(Stored data)
--------------------

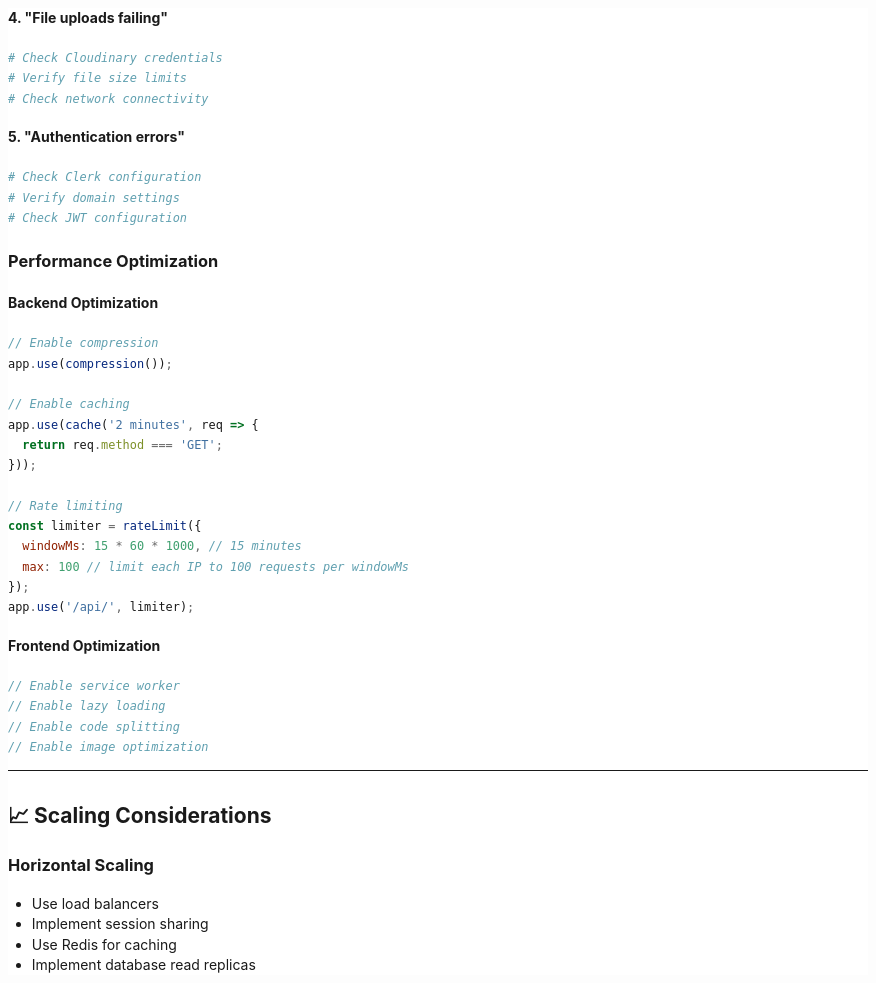 #### 4. "File uploads failing"
```bash
# Check Cloudinary credentials
# Verify file size limits
# Check network connectivity
```

#### 5. "Authentication errors"
```bash
# Check Clerk configuration
# Verify domain settings
# Check JWT configuration
```

### Performance Optimization

#### Backend Optimization
```javascript
// Enable compression
app.use(compression());

// Enable caching
app.use(cache('2 minutes', req => {
  return req.method === 'GET';
}));

// Rate limiting
const limiter = rateLimit({
  windowMs: 15 * 60 * 1000, // 15 minutes
  max: 100 // limit each IP to 100 requests per windowMs
});
app.use('/api/', limiter);
```

#### Frontend Optimization
```javascript
// Enable service worker
// Enable lazy loading
// Enable code splitting
// Enable image optimization
```

---

## 📈 Scaling Considerations

### Horizontal Scaling
- Use load balancers
- Implement session sharing
- Use Redis for caching
- Implement database read replicas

--------------------

When you reproduce the entries above, keep every word exactly and leave out each picture.

 #### 4. "File uploads failing"
```bash
# Check Cloudinary credentials
# Verify file size limits
# Check network connectivity
```

#### 5. "Authentication errors"
```bash
# Check Clerk configuration
# Verify domain settings
# Check JWT configuration
```

### Performance Optimization

#### Backend Optimization
```javascript
// Enable compression
app.use(compression());

// Enable caching
app.use(cache('2 minutes', req => {
  return req.method === 'GET';
}));

// Rate limiting
const limiter = rateLimit({
  windowMs: 15 * 60 * 1000, // 15 minutes
  max: 100 // limit each IP to 100 requests per windowMs
});
app.use('/api/', limiter);
```

#### Frontend Optimization
```javascript
// Enable service worker
// Enable lazy loading
// Enable code splitting
// Enable image optimization
```

---

## 📈 Scaling Considerations

### Horizontal Scaling
- Use load balancers
- Implement session sharing
- Use Redis for caching
- Implement database read replicas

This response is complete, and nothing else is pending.